_Prompt_
Only a number is wanted here: the number of lines of the data that include "every".
(Data supplied)
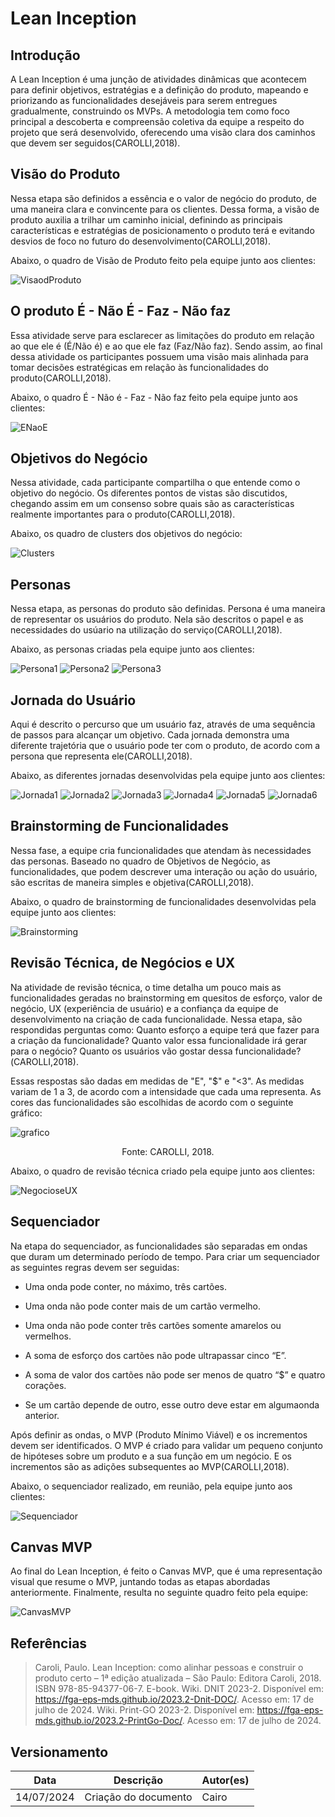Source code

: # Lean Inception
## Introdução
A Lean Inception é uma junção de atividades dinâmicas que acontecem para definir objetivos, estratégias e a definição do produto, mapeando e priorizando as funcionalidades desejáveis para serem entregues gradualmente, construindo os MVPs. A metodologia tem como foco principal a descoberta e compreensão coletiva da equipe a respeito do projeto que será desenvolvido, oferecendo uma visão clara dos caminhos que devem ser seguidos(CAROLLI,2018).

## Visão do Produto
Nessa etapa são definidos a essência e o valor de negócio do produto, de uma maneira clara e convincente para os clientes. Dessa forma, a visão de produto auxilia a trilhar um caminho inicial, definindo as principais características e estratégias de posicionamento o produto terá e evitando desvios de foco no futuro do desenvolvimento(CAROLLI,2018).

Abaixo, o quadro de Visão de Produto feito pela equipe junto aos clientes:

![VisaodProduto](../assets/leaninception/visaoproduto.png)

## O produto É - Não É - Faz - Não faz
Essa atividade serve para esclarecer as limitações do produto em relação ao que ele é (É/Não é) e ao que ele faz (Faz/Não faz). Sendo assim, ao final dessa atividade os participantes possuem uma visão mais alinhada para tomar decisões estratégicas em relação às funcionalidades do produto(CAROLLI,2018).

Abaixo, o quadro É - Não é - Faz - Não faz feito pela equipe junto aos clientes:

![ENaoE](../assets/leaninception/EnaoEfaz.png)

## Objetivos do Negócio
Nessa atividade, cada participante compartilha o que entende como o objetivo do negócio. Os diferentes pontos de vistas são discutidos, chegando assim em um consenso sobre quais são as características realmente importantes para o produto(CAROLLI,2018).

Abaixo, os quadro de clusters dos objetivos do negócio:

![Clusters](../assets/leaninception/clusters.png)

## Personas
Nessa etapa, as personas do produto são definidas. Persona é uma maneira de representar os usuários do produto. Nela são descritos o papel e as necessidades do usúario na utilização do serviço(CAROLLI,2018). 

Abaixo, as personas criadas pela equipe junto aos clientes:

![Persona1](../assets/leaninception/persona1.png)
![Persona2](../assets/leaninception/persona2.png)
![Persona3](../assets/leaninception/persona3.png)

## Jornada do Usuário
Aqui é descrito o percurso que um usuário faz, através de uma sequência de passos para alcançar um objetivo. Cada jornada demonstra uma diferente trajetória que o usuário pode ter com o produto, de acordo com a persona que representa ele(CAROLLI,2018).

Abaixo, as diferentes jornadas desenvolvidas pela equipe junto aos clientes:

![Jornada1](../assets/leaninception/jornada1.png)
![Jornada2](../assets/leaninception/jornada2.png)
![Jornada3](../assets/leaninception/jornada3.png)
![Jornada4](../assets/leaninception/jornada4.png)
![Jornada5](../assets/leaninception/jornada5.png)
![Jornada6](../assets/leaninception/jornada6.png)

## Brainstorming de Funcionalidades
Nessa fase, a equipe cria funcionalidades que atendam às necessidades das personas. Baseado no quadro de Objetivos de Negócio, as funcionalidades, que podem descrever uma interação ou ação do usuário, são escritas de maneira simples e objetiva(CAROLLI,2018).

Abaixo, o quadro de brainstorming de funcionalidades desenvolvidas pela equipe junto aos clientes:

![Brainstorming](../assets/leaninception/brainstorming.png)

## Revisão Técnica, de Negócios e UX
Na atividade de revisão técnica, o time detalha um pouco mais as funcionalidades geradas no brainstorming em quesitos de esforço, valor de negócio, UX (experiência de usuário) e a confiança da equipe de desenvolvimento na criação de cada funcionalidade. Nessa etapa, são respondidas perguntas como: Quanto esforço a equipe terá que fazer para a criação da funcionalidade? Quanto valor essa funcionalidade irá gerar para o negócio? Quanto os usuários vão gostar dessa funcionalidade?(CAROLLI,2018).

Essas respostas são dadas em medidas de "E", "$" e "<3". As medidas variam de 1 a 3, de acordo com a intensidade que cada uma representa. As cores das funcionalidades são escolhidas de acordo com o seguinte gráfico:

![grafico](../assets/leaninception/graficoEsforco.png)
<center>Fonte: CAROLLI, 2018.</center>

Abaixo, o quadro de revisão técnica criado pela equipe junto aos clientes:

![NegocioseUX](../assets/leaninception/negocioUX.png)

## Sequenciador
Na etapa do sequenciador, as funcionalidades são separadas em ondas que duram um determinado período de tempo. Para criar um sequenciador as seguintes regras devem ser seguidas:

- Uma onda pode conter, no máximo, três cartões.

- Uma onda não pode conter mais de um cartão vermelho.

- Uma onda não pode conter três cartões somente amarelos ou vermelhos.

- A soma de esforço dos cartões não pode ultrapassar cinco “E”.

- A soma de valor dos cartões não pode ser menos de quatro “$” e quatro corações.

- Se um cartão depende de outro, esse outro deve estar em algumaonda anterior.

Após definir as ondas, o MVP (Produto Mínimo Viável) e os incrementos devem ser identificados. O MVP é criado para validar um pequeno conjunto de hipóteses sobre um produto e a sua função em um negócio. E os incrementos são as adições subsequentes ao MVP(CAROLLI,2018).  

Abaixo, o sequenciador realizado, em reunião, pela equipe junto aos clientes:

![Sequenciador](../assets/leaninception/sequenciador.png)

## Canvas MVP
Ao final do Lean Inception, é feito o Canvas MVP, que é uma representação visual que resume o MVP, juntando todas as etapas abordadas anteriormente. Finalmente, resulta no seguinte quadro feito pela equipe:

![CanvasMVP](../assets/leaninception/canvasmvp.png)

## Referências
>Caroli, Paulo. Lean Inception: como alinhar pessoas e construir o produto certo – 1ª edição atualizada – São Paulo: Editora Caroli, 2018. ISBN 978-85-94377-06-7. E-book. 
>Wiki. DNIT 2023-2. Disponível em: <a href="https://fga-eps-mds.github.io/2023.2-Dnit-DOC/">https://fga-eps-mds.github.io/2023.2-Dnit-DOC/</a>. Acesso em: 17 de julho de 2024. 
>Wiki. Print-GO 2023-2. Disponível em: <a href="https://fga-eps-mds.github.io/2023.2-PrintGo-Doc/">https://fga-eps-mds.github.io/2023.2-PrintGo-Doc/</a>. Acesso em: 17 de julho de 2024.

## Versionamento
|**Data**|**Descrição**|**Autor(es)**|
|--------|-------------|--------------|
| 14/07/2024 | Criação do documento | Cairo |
(End Data supplied)
(Data supplied)
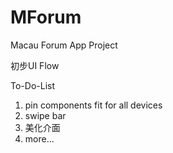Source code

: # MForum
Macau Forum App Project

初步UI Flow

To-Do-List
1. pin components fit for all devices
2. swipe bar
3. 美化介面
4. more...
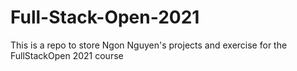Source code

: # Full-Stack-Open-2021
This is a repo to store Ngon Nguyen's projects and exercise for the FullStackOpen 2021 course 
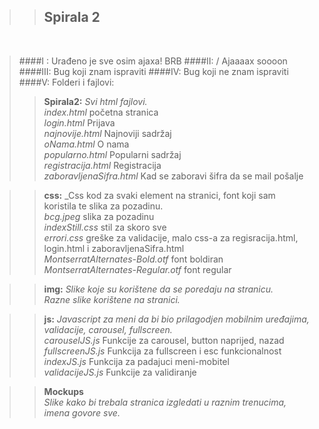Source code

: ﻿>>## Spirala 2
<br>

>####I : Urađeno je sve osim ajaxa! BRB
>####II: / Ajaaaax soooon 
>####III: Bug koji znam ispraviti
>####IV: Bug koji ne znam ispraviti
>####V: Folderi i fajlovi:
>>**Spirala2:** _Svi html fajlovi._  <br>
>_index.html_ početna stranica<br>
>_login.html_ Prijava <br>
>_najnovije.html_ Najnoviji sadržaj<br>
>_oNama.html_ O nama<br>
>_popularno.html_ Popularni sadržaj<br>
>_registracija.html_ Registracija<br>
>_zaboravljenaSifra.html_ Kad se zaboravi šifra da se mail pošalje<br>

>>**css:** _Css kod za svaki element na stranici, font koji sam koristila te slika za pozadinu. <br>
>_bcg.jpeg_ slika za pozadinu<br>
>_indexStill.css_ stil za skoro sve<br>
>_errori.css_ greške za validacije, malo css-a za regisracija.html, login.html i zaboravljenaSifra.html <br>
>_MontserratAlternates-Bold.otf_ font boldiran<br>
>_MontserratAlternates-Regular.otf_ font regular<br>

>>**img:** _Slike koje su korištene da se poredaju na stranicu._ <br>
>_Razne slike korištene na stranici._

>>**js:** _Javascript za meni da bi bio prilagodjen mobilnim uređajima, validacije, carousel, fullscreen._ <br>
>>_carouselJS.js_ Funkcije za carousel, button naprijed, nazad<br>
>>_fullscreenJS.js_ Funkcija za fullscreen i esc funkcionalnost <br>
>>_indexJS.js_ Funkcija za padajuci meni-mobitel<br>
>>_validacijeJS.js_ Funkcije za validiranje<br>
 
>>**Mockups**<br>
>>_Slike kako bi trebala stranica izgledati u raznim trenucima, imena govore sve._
(End Data supplied)
(Data supplied)
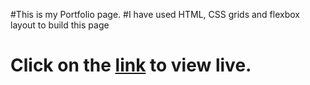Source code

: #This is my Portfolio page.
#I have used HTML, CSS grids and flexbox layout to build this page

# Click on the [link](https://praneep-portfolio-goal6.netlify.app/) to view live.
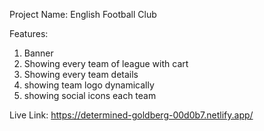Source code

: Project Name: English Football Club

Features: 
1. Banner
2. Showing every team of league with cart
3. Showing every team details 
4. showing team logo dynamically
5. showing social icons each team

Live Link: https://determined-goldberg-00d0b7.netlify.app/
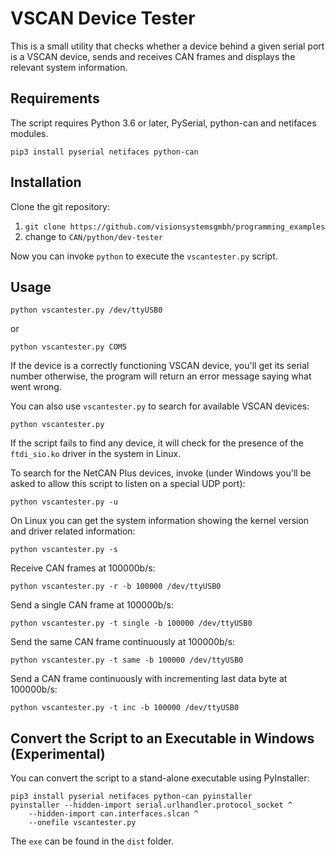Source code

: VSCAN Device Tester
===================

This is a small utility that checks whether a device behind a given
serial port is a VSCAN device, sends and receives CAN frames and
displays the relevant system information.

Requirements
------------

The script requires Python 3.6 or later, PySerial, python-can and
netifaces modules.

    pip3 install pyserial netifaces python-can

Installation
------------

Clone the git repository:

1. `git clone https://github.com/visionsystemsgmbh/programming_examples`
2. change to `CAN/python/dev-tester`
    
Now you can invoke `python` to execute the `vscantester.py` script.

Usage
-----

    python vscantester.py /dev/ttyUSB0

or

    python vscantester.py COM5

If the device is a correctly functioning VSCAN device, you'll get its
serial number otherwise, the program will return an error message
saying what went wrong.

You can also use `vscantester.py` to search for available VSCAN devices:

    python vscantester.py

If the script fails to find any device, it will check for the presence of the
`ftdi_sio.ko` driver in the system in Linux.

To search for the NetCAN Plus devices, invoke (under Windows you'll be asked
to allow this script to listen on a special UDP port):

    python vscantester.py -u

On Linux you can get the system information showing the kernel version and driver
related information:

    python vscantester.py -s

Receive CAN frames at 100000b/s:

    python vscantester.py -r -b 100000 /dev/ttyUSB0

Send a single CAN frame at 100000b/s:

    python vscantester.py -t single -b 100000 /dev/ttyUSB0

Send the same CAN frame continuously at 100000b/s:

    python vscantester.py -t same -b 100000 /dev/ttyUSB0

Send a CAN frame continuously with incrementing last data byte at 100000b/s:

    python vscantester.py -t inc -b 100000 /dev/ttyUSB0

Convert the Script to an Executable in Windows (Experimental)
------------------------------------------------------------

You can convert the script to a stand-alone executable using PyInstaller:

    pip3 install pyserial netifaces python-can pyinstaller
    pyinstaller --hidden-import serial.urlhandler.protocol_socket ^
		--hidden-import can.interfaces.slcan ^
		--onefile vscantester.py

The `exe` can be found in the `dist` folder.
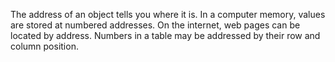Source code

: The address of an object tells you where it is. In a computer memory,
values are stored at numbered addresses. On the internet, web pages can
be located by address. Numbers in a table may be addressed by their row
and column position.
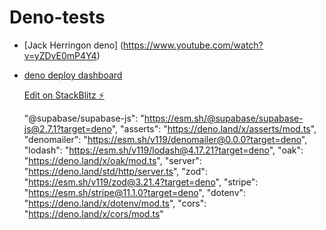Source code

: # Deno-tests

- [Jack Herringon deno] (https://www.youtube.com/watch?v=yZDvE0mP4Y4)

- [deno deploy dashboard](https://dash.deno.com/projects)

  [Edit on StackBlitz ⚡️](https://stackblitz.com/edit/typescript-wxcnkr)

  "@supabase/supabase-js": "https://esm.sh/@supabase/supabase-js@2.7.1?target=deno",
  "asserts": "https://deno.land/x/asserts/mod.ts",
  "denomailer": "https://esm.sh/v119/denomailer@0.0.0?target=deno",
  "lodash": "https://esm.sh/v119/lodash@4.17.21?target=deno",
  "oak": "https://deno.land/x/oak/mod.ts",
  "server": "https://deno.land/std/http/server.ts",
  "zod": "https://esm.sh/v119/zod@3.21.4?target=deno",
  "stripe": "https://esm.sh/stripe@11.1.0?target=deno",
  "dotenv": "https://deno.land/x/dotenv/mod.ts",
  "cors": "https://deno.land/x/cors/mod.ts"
(End Data supplied)
_Answer section_
2